Since Washington and Colorado became the first states to decriminalize recreational marijuana, the ball has been rolling and states are decriminalizing left and right. But with California’s passage, the country is starting to see a bit more of what the future might look like.

Of course as it stands now, cannabis business is still remarkably difficult, even when a state has gotten on board. As Tiffany Wu writes on Canna Law Blog, federal law in this matter still makes even the smallest actions very complicated:

Those of us with years of experience in the state-regulated marijuana industry know all too well how the federal illegality of marijuana makes day to day business difficult and you need to start educating yourself on this as well. It’s not too early for you to start figuring out how you will deal with the difficulties of opening a bank account due to federal anti-money laundering laws or protecting your trade name and your brands without being able to register trademarks with the USPTO. To make IP matters worse for you California does not even allow for state registration of cannabis trademarks. It also makes sense to start navigating how you can best mitigate against federal income tax laws that prohibit all normal business deductions under IRC 280E, and add to that new California cannabis taxes under Prop 64 and local initiatives and the fact that bankruptcy isn’t a likely option in the event of failure. And, finally, how will you advertise your new cannabis business when Google and most major social media platforms will not allow you to do so, and California’s Prop 64 creates new limits on marijuana advertising?

But many see California’s step as one giant leap towards national decriminalization. The state is home to 12 percent of the American population, and accounted for 49 percent of the U.S. marijuana market in 2014—reportedly generating about $1.3 billion, as an industry. That’s a big get even before you include that eight of the nine states voting on marijuana this week moved cannabis decriminalization forward.

Photo Credit: Rusty Blazenhoff cc
Photo Credit: Rusty Blazenhoff cc

Though half of states have decriminalized marijuana in some respect or another, its placement as a Schedule I drug at the federal level still leaves many with the impression that use—let alone a conviction—of marijuana is somehow deviant behavior. Working in conjunction with the spread of “ban the box” laws, activists are trying to fight these philosophies. California’s handy victory lends even more legitimacy to it. Many see the legitimization of that market as a major coup, disrupting everything from the cartel to the image of “marijuana user.” And a big part of that is the chance to expunge the records of those with criminal convictions related to marijuana.

As we’ve written before, decriminalization does not suddenly create an even playing field. Most of the modern recreational cannabis businesses are run by white men, because they were in a better position to seize the opportunity; there’s no tabula rasa that can wipe away the imbalanced effects the war on drugs had on communities of color. As the reality of a greener era sets in, and more state adopt decriminalization, we’re seeing that even under the new regime people of color are still being arrested at higher rates for marijuana than their white counterparts.
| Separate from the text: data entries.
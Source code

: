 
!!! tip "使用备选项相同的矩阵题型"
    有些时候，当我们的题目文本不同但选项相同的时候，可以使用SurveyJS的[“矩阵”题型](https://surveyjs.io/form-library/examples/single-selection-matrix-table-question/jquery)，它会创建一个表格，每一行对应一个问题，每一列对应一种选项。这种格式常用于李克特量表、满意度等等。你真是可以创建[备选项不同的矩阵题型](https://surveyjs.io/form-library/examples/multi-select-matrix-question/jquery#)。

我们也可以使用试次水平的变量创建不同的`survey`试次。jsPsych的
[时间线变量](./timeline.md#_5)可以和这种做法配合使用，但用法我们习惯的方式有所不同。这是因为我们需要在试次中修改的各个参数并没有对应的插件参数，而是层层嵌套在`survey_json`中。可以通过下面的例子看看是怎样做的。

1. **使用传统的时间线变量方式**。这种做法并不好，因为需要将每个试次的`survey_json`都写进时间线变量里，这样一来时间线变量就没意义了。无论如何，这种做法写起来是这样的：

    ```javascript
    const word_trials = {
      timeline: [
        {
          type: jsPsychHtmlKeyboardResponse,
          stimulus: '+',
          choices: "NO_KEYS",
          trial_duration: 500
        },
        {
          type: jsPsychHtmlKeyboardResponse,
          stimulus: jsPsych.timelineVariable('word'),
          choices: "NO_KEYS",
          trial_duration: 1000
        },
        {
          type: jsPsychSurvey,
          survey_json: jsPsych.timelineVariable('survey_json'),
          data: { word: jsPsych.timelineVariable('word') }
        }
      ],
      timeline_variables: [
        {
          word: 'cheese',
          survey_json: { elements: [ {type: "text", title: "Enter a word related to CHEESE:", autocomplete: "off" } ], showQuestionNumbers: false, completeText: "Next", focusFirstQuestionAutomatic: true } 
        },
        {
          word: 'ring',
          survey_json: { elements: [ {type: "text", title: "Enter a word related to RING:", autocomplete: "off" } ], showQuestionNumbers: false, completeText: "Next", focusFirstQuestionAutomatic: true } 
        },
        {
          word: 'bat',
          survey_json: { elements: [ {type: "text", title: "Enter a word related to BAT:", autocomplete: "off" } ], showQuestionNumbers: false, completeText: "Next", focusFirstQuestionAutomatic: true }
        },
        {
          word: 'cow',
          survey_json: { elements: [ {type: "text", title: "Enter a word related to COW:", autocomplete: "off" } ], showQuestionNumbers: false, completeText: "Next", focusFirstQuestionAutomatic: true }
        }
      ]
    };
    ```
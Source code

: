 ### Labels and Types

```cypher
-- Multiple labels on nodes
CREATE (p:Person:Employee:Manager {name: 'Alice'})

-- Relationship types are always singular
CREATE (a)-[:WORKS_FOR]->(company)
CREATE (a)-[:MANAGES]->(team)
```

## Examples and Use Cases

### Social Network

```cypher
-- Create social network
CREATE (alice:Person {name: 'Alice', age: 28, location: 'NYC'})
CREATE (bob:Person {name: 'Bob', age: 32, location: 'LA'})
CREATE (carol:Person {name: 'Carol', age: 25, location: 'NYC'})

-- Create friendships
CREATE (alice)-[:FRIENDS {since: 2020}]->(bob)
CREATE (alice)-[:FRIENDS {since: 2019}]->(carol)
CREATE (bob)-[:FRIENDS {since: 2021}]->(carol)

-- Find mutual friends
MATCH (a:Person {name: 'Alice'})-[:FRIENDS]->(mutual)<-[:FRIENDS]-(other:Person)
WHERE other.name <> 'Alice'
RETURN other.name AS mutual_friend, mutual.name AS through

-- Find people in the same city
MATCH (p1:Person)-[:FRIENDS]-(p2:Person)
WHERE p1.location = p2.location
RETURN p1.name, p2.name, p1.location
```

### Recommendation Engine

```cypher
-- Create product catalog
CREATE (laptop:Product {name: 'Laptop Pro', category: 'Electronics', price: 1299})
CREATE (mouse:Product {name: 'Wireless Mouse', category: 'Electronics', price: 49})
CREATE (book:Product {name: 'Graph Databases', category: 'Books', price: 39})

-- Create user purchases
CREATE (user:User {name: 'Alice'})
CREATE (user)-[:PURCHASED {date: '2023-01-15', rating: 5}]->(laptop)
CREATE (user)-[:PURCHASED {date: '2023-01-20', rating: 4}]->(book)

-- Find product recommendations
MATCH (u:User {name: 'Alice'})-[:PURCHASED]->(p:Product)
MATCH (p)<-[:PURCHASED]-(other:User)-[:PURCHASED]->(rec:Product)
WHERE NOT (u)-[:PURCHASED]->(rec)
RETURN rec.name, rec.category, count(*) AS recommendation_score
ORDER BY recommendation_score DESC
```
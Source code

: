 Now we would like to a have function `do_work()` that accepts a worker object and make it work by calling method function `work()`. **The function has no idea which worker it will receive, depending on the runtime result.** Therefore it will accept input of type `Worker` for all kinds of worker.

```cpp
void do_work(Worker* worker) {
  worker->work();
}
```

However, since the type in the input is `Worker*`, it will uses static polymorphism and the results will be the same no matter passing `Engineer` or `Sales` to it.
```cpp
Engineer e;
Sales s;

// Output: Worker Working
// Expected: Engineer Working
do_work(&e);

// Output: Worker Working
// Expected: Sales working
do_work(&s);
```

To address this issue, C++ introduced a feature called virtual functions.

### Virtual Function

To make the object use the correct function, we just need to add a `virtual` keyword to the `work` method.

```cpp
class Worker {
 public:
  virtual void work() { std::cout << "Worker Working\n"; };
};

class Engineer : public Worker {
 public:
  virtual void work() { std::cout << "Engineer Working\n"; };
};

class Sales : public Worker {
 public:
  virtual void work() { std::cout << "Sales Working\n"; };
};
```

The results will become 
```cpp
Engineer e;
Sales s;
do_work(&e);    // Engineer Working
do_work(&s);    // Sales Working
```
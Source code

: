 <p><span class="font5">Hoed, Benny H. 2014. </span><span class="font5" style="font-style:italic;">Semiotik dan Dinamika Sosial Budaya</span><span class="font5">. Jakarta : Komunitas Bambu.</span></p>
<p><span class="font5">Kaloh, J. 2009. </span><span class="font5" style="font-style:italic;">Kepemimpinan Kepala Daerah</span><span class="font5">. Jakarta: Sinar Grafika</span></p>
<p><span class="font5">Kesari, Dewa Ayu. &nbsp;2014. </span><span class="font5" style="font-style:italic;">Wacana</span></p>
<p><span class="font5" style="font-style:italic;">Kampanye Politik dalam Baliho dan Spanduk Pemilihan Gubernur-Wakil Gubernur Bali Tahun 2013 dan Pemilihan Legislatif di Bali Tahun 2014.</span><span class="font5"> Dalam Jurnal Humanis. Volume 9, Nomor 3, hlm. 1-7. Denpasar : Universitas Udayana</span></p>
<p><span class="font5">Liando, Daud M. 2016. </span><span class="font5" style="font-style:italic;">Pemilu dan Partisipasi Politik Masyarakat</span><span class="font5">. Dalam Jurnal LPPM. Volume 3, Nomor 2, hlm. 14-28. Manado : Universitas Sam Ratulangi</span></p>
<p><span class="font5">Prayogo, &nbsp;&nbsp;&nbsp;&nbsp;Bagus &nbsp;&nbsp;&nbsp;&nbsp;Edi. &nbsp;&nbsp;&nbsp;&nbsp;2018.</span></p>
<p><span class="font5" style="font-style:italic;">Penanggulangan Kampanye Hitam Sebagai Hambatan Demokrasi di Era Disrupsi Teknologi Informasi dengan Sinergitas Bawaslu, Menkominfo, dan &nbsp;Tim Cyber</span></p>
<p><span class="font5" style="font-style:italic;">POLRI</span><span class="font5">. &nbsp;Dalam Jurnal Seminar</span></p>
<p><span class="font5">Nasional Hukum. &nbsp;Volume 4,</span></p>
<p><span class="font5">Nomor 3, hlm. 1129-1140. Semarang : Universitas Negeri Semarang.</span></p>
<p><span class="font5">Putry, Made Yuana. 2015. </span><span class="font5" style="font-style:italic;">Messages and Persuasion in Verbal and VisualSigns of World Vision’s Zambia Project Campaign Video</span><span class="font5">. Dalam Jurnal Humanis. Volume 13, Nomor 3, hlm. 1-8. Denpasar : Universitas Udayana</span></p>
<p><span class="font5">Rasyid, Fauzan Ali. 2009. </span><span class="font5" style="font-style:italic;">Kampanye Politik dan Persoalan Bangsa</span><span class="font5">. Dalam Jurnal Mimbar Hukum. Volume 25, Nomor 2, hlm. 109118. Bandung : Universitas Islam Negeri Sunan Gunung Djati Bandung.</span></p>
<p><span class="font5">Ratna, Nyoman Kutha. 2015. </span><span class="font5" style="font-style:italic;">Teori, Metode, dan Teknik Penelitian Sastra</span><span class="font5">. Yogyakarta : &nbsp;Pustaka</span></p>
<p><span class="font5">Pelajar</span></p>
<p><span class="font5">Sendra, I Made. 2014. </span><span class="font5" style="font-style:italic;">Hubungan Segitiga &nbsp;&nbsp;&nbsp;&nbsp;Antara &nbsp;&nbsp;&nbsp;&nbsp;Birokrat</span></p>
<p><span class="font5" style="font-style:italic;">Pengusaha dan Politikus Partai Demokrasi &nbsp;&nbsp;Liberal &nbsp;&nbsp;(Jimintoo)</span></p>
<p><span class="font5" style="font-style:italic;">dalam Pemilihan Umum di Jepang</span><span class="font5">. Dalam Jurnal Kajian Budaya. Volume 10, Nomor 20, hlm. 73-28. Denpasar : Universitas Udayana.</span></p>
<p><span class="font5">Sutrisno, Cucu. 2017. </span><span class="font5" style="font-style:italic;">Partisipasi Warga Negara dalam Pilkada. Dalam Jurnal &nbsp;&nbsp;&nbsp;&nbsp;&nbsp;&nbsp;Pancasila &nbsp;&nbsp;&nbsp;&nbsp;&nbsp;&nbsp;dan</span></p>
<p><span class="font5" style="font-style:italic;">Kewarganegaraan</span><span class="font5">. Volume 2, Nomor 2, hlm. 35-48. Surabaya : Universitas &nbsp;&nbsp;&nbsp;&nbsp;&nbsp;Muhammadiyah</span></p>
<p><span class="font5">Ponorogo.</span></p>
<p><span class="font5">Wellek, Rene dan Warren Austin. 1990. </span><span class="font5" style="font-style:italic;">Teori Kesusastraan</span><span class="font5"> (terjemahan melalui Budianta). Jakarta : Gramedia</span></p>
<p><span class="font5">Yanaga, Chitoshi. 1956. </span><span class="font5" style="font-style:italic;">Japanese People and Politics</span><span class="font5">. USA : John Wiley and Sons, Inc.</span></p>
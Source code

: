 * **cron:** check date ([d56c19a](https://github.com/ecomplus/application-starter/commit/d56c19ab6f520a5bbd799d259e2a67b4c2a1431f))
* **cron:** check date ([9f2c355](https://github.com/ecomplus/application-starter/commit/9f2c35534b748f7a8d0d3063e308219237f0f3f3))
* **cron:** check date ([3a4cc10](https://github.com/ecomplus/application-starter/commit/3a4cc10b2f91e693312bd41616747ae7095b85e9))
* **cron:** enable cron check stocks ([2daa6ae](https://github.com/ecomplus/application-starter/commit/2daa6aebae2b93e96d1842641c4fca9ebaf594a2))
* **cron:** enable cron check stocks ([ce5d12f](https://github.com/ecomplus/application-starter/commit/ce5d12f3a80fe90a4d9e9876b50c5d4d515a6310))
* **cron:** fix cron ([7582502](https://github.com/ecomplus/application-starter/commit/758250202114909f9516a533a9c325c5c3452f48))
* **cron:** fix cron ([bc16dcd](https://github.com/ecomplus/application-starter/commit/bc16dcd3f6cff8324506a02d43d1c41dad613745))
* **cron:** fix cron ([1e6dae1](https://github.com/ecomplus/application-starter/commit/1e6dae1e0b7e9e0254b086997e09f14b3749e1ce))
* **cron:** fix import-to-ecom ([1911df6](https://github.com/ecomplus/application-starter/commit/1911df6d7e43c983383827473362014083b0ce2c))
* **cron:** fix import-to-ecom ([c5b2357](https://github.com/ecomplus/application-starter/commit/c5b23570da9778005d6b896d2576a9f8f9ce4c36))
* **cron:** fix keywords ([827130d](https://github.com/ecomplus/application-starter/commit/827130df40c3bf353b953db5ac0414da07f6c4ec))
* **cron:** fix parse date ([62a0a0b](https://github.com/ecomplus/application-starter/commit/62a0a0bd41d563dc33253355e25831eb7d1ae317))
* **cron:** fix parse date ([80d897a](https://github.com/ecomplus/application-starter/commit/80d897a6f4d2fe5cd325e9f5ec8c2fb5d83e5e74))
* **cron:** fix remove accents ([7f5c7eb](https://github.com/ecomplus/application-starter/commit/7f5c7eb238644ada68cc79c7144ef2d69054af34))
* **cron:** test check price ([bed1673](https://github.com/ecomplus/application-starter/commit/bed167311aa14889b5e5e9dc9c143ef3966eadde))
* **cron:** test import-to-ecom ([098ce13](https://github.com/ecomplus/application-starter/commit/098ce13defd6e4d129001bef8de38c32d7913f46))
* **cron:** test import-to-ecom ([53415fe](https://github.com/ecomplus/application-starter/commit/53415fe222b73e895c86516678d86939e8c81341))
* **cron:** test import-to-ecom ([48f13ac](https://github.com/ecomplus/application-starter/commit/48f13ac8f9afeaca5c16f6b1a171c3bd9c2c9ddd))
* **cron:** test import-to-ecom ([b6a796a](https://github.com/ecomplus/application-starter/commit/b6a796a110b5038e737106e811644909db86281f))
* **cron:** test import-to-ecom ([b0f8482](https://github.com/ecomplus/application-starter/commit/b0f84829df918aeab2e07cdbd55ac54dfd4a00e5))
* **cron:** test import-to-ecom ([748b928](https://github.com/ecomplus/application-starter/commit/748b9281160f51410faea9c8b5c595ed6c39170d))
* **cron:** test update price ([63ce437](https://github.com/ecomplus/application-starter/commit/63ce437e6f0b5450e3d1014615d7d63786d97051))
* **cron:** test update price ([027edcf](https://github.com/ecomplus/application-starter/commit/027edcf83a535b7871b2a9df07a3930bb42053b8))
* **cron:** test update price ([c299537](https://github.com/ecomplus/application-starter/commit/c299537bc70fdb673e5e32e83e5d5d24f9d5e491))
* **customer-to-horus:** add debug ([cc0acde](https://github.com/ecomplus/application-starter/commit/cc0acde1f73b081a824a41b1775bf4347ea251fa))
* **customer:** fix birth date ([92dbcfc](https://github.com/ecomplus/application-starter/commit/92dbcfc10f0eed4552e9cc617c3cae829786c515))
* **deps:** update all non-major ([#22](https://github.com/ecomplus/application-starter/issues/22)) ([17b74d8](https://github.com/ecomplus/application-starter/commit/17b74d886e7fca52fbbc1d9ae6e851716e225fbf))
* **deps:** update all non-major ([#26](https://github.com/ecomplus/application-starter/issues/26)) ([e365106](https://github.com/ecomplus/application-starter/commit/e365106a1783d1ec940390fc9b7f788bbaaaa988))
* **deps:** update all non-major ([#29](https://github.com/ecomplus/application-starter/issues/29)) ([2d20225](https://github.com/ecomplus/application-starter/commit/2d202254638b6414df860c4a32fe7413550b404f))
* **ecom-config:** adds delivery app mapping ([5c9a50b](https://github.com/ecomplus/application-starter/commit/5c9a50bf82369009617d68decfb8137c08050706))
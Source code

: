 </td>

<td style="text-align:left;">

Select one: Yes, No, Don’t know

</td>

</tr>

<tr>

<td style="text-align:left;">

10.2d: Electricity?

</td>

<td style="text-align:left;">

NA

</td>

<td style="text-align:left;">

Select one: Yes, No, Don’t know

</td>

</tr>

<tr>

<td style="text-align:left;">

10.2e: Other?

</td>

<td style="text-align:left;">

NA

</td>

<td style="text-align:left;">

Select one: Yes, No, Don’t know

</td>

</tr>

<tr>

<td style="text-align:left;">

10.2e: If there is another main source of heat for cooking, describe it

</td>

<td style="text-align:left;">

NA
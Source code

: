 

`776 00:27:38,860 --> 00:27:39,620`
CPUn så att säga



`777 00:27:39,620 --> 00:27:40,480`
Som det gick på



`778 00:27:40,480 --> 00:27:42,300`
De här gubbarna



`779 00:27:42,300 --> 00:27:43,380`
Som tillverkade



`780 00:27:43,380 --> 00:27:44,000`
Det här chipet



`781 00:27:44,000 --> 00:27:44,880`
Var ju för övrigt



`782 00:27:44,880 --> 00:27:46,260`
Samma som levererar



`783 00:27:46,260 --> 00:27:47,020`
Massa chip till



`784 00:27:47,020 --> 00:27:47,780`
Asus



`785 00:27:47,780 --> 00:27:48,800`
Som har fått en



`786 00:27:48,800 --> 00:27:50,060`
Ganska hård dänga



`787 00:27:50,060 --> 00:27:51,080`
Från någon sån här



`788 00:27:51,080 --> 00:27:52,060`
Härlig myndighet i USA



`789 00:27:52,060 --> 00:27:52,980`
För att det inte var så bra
And now activists are turning their attention to how policies can help level the playing field some.

A lot of that starts with policies like that Nashville and California have, which allow past offenders a chance to get their criminal records expunged, as Time reports:

As of Nov. 9, criminal penalties will undergo change; some past offenders will have a chance to get their records expunged (or get out of jail early); and people under the age of 18 will be “sentenced” not with jail time but drug counseling and community service if they are caught with cannabis. When they come of age, those records will be destroyed.

…if someone earned a felony conviction for cultivating six plants or fewer in the past, which every Californian can now legally do, they’d have a case for getting that record wiped clean.

“We encourage people to think about cannabis in a new way,” says [Amanda Reiman, the Drug Policy Alliance’s manager of marijuana law and policy], “as something that is perfectly acceptable for adults to do in a responsible way. That’s one of the messages that legalization sends.”

By putting this foot forward, we’re certainly closer to understanding the public health questions around decriminalized cannabis. But as we welcome those answers, along with increased tax revenue and a future of unburdened criminal justice system, it’s worth making sure our policies are conscious of the cultural context they find themselves in. The future may look greener, but if more states aren’t aware of criminal justice like California, Maryland, New Jersey, and more, it’s not going to be a true joint effort.